Please return the lines, both ends included, that run from the one containing "css3 responsive design(?)" to the last line of the data below, exactly and alone.

**Data shown:**
/---

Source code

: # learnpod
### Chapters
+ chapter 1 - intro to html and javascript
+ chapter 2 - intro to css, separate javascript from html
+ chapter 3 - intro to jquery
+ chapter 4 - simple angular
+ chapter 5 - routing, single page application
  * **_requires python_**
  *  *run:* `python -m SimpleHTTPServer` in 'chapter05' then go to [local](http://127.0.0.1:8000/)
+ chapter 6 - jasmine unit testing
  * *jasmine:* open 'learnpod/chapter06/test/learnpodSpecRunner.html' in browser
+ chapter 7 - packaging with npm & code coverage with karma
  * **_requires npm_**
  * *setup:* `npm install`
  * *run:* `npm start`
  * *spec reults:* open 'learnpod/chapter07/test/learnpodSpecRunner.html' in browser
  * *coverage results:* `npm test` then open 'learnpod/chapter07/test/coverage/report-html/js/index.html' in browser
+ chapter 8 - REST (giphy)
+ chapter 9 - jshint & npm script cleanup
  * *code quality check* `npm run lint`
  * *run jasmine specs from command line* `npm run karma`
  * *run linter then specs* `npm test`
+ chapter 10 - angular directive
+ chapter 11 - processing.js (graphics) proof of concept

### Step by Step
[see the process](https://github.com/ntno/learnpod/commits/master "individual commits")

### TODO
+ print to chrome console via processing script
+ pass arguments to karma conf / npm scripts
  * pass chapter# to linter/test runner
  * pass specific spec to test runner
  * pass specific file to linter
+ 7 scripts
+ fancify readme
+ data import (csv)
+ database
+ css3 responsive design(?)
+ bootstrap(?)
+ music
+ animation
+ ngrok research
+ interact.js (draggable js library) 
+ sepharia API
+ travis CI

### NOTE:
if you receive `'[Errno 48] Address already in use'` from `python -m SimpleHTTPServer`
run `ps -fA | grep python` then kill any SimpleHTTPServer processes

\---

**Task answer:**
+ css3 responsive design(?)
+ bootstrap(?)
+ music
+ animation
+ ngrok research
+ interact.js (draggable js library) 
+ sepharia API
+ travis CI

### NOTE:
if you receive `'[Errno 48] Address already in use'` from `python -m SimpleHTTPServer`
run `ps -fA | grep python` then kill any SimpleHTTPServer processes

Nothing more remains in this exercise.